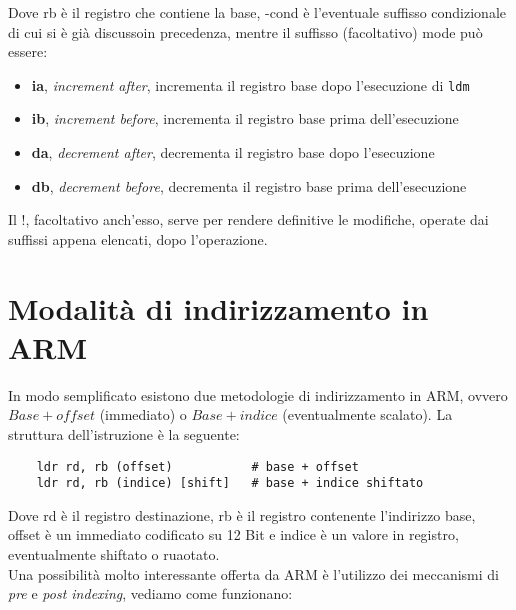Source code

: \documentclass[class=book, crop=false]{standalone}
\begin{document}
Dove rb è il registro che contiene la base, -cond è l'eventuale suffisso condizionale di cui si è già discussoin precedenza, mentre il suffisso (facoltativo) mode può essere:

\begin{itemize}[nolistsep]
	\item \textbf{ia}, \emph{increment after}, incrementa il registro base dopo l'esecuzione di \texttt{ldm}
	\item \textbf{ib}, \emph{increment before}, incrementa il registro base prima dell'esecuzione
	\item \textbf{da}, \emph{decrement after}, decrementa il registro base dopo l'esecuzione
	\item \textbf{db}, \emph{decrement before}, decrementa il registro base prima dell'esecuzione
\end{itemize}

Il !, facoltativo anch'esso, serve per rendere definitive le modifiche, operate dai suffissi appena elencati, dopo l'operazione.

\section{Modalità di indirizzamento in ARM}
In modo semplificato esistono due metodologie di indirizzamento in ARM, ovvero $Base + offset$ (immediato) o $Base + indice$ (eventualmente scalato). La struttura dell'istruzione è la seguente:

\begin{verbatim}
	ldr rd, rb (offset)           # base + offset
	ldr rd, rb (indice) [shift]   # base + indice shiftato
\end{verbatim}

Dove rd è il registro destinazione, rb è il registro contenente l'indirizzo base, offset è un immediato codificato su 12 Bit e indice è un valore in registro, eventualmente shiftato o ruaotato.\\
Una possibilità molto interessante offerta da ARM è l'utilizzo dei meccanismi di \emph{pre} e \emph{post indexing}, vediamo come funzionano:
\end{document}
────────
What the task requires: In the records above, find each line with the string "offset" and list it.

Exercise answer:
In modo semplificato esistono due metodologie di indirizzamento in ARM, ovvero $Base + offset$ (immediato) o $Base + indice$ (eventualmente scalato). La struttura dell'istruzione è la seguente:
	ldr rd, rb (offset)           # base + offset
Dove rd è il registro destinazione, rb è il registro contenente l'indirizzo base, offset è un immediato codificato su 12 Bit e indice è un valore in registro, eventualmente shiftato o ruaotato.\\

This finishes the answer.